The Global Retail Power Rankings — Who Actually Runs Modern Commerce
Walmart, Amazon, Alibaba, Costco and a small group of operators now control the vast majority of global organised retail. The rankings have shifted in some surprising ways.

The global retail leaderboard in 2026 looks subtly but meaningfully different from where it stood three years ago. Walmart remains the largest retailer on earth by revenue, with Amazon close behind on a different basis. Alibaba's domestic Chinese position remains formidable, Costco continues its remarkable run, and a small group of European and Asian operators round out a tighter, more concentrated global top tier than at any point in recent memory. The story matters because the structure of the global retail top tier shapes the operating environment for every brand, supplier and platform in commerce.
Where the rankings have shifted Costco has continued to climb on the back of remarkable membership-driven economics. Schwarz Group, the parent of Lidl and Kaufland, has solidified its position as Europe's largest retailer.

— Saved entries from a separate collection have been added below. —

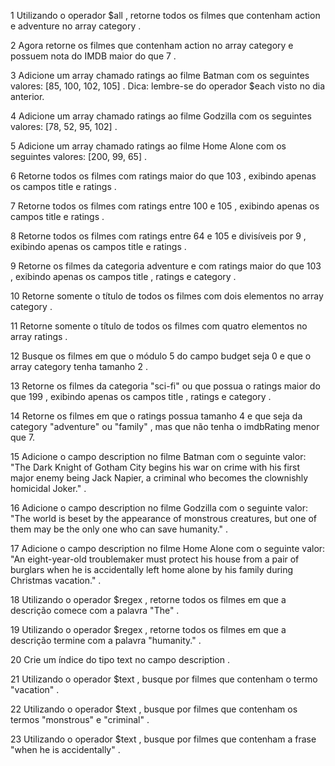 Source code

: 1 Utilizando o operador $all , retorne todos os filmes que contenham action e adventure no array category .

2 Agora retorne os filmes que contenham action no array category e possuem nota do IMDB maior do que 7 .

3 Adicione um array chamado ratings ao filme Batman com os seguintes valores: [85, 100, 102, 105] . Dica: lembre-se do operador $each visto no dia anterior.

4 Adicione um array chamado ratings ao filme Godzilla com os seguintes valores: [78, 52, 95, 102] .

5 Adicione um array chamado ratings ao filme Home Alone com os seguintes valores: [200, 99, 65] .

6 Retorne todos os filmes com ratings maior do que 103 , exibindo apenas os campos title e ratings .

7 Retorne todos os filmes com ratings entre 100 e 105 , exibindo apenas os campos title e ratings .

8 Retorne todos os filmes com ratings entre 64 e 105 e divisíveis por 9 , exibindo apenas os campos title e ratings .

9 Retorne os filmes da categoria adventure e com ratings maior do que 103 , exibindo apenas os campos title , ratings e category .

10 Retorne somente o título de todos os filmes com dois elementos no array category .

11 Retorne somente o título de todos os filmes com quatro elementos no array ratings .

12 Busque os filmes em que o módulo 5 do campo budget seja 0 e que o array category tenha tamanho 2 .

13 Retorne os filmes da categoria "sci-fi" ou que possua o ratings maior do que 199 , exibindo apenas os campos title , ratings e category .

14 Retorne os filmes em que o ratings possua tamanho 4 e que seja da category "adventure" ou "family" , mas que não tenha o imdbRating menor que 7.

15 Adicione o campo description no filme Batman com o seguinte valor: "The Dark Knight of Gotham City begins his war on crime with his first major enemy being Jack Napier, a criminal who becomes the clownishly homicidal Joker." .

16 Adicione o campo description no filme Godzilla com o seguinte valor: "The world is beset by the appearance of monstrous creatures, but one of them may be the only one who can save humanity." .

17 Adicione o campo description no filme Home Alone com o seguinte valor: "An eight-year-old troublemaker must protect his house from a pair of burglars when he is accidentally left home alone by his family during Christmas vacation." .

18 Utilizando o operador $regex , retorne todos os filmes em que a descrição comece com a palavra "The" .

19 Utilizando o operador $regex , retorne todos os filmes em que a descrição termine com a palavra "humanity." .

20 Crie um índice do tipo text no campo description .

21 Utilizando o operador $text , busque por filmes que contenham o termo "vacation" .

22 Utilizando o operador $text , busque por filmes que contenham os termos "monstrous" e "criminal" .

23 Utilizando o operador $text , busque por filmes que contenham a frase "when he is accidentally" . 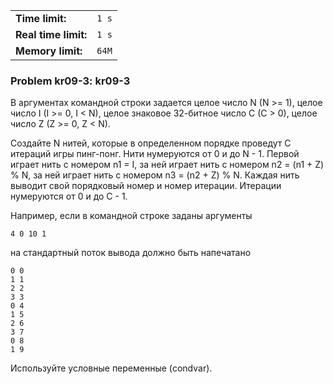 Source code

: |                      |       |
|----------------------|-------|
| **Time limit:**      | `1 s` |
| **Real time limit:** | `1 s` |
| **Memory limit:**    | `64M` |


### Problem kr09-3: kr09-3

В аргументах командной строки задается целое число N (N >= 1),
целое число I (I >= 0, I < N), целое знаковое 32-битное число C
(C > 0), целое число Z (Z >= 0, Z < N).

Создайте N нитей, которые в определенном порядке проведут C
итераций игры пинг-понг. Нити нумеруются от 0 и до N - 1. Первой
играет нить с номером n1 = I, за ней играет нить с номером n2 =
(n1 + Z) % N, за ней играет нить с номером n3 = (n2 + Z) % N.
Каждая нить выводит свой порядковый номер и номер итерации.
Итерации нумеруются от 0 и до C - 1.

Например, если в командной строке заданы аргументы

    
    
    4 0 10 1

на стандартный поток вывода должно быть напечатано

    
    
    0 0
    1 1
    2 2
    3 3
    0 4
    1 5
    2 6
    3 7
    0 8
    1 9
    

Используйте условные переменные (condvar).

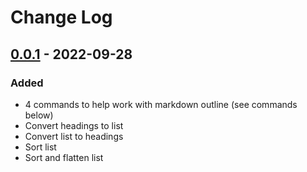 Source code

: # Change Log

## [0.0.1] - 2022-09-28
### Added
- 4 commands to help work with markdown outline (see commands below)
- Convert headings to list
- Convert list to headings
- Sort list
- Sort and flatten list

[0.0.1]: https://github.com/johntao/keep-a-changelog/releases/tag/v0.0.1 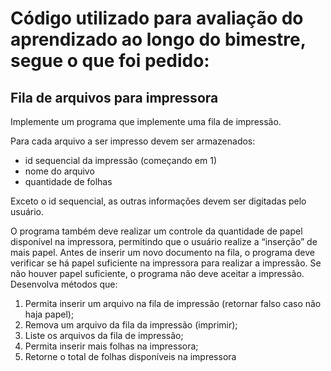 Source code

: # Código utilizado para avaliação do aprendizado ao longo do bimestre, segue o que foi pedido:
## Fila de arquivos para impressora

Implemente um programa que implemente uma fila de impressão. 

Para cada arquivo a ser impresso devem ser armazenados: 
- id sequencial da impressão (começando em 1)
- nome do arquivo
- quantidade de folhas

Exceto o id sequencial, as outras informações devem ser digitadas pelo 
usuário.

O programa também deve realizar um controle 
da quantidade de papel disponível na impressora, permitindo que o usuário 
realize a “inserção” de mais papel. Antes de inserir um novo documento na 
fila, o programa deve verificar se há papel suficiente na impressora para 
realizar a impressão. Se não houver papel suficiente, o programa não deve 
aceitar a impressão. Desenvolva métodos que:

  1.	Permita inserir um arquivo na fila de impressão (retornar falso caso não haja papel);
  2.	Remova um arquivo da fila da impressão (imprimir);
  3.	Liste os arquivos da fila de impressão;
  4.	Permita inserir mais folhas na impressora;
  5.	Retorne o total de folhas disponíveis na impressora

Several traditional U.S. department-store and specialty operators have continued to lose ground.
What's quietly converging The largest global retailers are increasingly building parallel businesses in advertising, financial services and logistics that look structurally similar to each other. The retail business model is converging globally, even as individual operators retain distinct cultural and geographic identities.
The largest retailers in the world have stopped just selling goods. They are now selling advertising, payments, logistics and identity. The companies are all the same shape, even when the brands look very different.
What to watch next Expect continued concentration at the top of the global retail leaderboard, more business-model convergence and ongoing repositioning of mid-tier traditional retailers. For operators and investors, the read-through is clear: global retail is structurally more concentrated than at any point in modern history.